Ingredients
-
1/4 cup vegetable oil
-
3/4 cup brown sugar
-
2 eggs
-
1 tsp vanilla extract
-
1 cup almond milk
-
1 cup almond flour
-
1 cup cassava flour
-
1 tsp baking soda
-
1/2 tsp salt
-
2 apples
Streusel Topping:
-
1 cup cassava flour
-
1 cup brown sugar
-
1/3 cup vegetable oil
-
3/4 tsp cinnamon
Directions
- Preheat oven to 350 degrees Fahrenheit.
In a bowl, mix together all dry ingredients: almond flour, cassava flour, brown sugar, baking soda, salt.
- Add wet ingredients: vegetable oil, 2 eggs, vanilla extract, almond milk. Set aside.
- Cut apples into ⅛ to ¼ inch slices.
- Mix the crumb ingredients.
- Pour the batter in a baking pan or muffin mould/cups.
- Top it with the sliced apples and crumbs.
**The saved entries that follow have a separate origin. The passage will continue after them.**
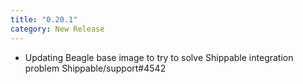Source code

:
 ```yaml
---
title: "0.20.1"
category: New Release
---
```

  - Updating Beagle base image to try to solve Shippable integration problem Shippable/support#4542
- Bake in the preheated oven for 35-40 minutes. Let cool before serving.
Recipe Note
Expert Tips
* Be sure to use the right size pan: either a 9 or 10-inch round cake pan or 10-inch or deep dish pie plate, or a 9-inch square pan or springform pan.
* Use a fork to mix the crumble so it doesn’t compact, and use your hands to sprinkle it over the top of the cake evenly.
* Bake the cake on a cookie sheet in case it bubbles over.
* If you use salted butter, reduce salt by 1/4 teaspoon.
* If you like crunch you can add 1/2 cup chopped pecans or walnuts to the crumble.
* Feel free to add a simple icing glaze on top – just drizzle it over the cooled cake. I’d make that with some powdered sugar, milk, and vanilla extract.
* Store cake in an airtight container for up to 3 days at room temperature or place wrapped cake in the freezer for up to a month.
* If you want to serve this for dessert add a scoop of vanilla ice cream or caramel sauce!